> **Task objective**
Transcribe the data that follows without changing a word, and omit the pictures.

> **Exercise input**
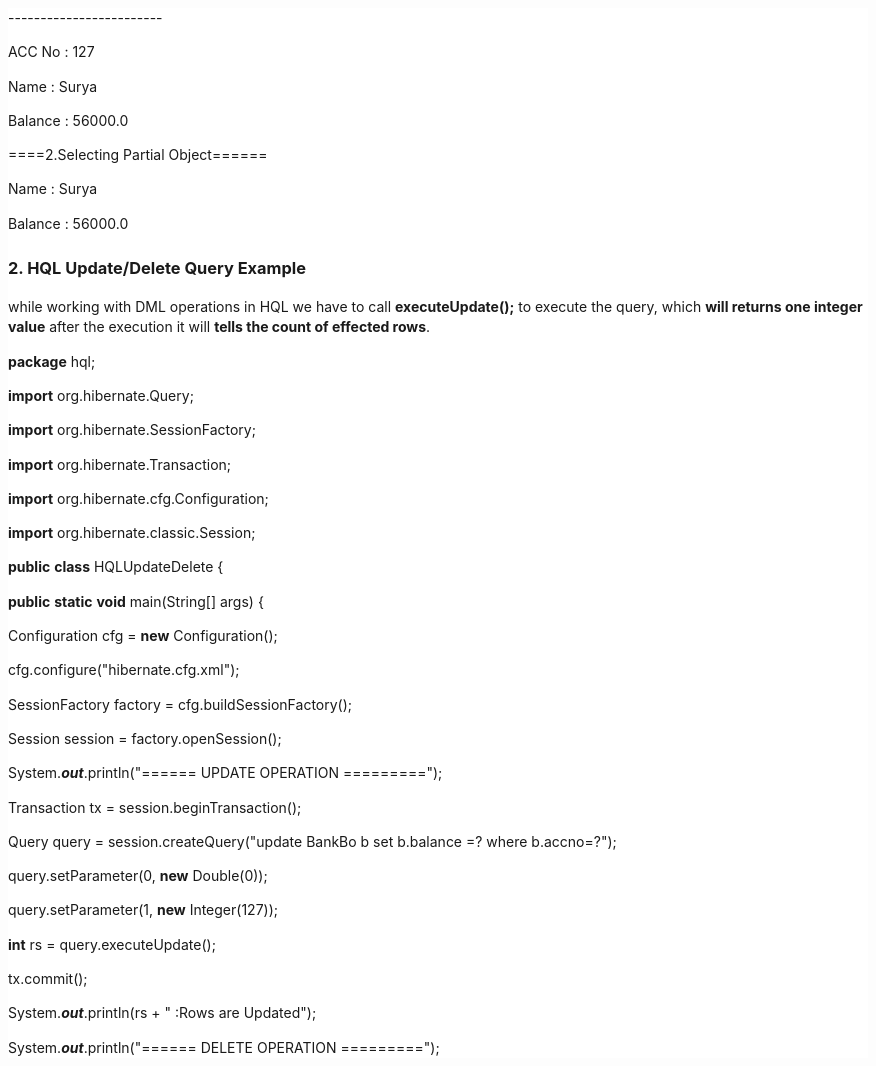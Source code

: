 \-\-\-\-\-\-\-\-\-\-\-\-\-\-\-\-\-\-\-\-\-\-\--

ACC No : 127

Name : Surya

Balance : 56000.0

====2.Selecting Partial Object======

Name : Surya

Balance : 56000.0

### 2. HQL Update/Delete Query Example

while working with DML operations in HQL we have to call
**executeUpdate();** to execute the query, which **will returns one
integer value** after the execution it will **tells the count of
effected rows**.

**package** hql;

**import** org.hibernate.Query;

**import** org.hibernate.SessionFactory;

**import** org.hibernate.Transaction;

**import** org.hibernate.cfg.Configuration;

**import** org.hibernate.classic.Session;

**public** **class** HQLUpdateDelete {

**public** **static** **void** main(String\[\] args) {

Configuration cfg = **new** Configuration();

cfg.configure(\"hibernate.cfg.xml\");

SessionFactory factory = cfg.buildSessionFactory();

Session session = factory.openSession();

System.***out***.println(\"====== UPDATE OPERATION =========\");

Transaction tx = session.beginTransaction();

Query query = session.createQuery(\"update BankBo b set b.balance =?
where b.accno=?\");

query.setParameter(0, **new** Double(0));

query.setParameter(1, **new** Integer(127));

**int** rs = query.executeUpdate();

tx.commit();

System.***out***.println(rs + \" :Rows are Updated\");

System.***out***.println(\"====== DELETE OPERATION =========\");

> **Exercise output**
Source code

: \-\-\-\-\-\-\-\-\-\-\-\-\-\-\-\-\-\-\-\-\-\-\--

ACC No : 127

Name : Surya

Balance : 56000.0

====2.Selecting Partial Object======

Name : Surya

Balance : 56000.0

### 2. HQL Update/Delete Query Example

while working with DML operations in HQL we have to call
**executeUpdate();** to execute the query, which **will returns one
integer value** after the execution it will **tells the count of
effected rows**.

**package** hql;

**import** org.hibernate.Query;

**import** org.hibernate.SessionFactory;

**import** org.hibernate.Transaction;

**import** org.hibernate.cfg.Configuration;

**import** org.hibernate.classic.Session;

**public** **class** HQLUpdateDelete {

**public** **static** **void** main(String\[\] args) {

Configuration cfg = **new** Configuration();

cfg.configure(\"hibernate.cfg.xml\");

SessionFactory factory = cfg.buildSessionFactory();

Session session = factory.openSession();

System.***out***.println(\"====== UPDATE OPERATION =========\");

Transaction tx = session.beginTransaction();

Query query = session.createQuery(\"update BankBo b set b.balance =?
where b.accno=?\");

query.setParameter(0, **new** Double(0));

query.setParameter(1, **new** Integer(127));

**int** rs = query.executeUpdate();

tx.commit();

System.***out***.println(rs + \" :Rows are Updated\");

System.***out***.println(\"====== DELETE OPERATION =========\");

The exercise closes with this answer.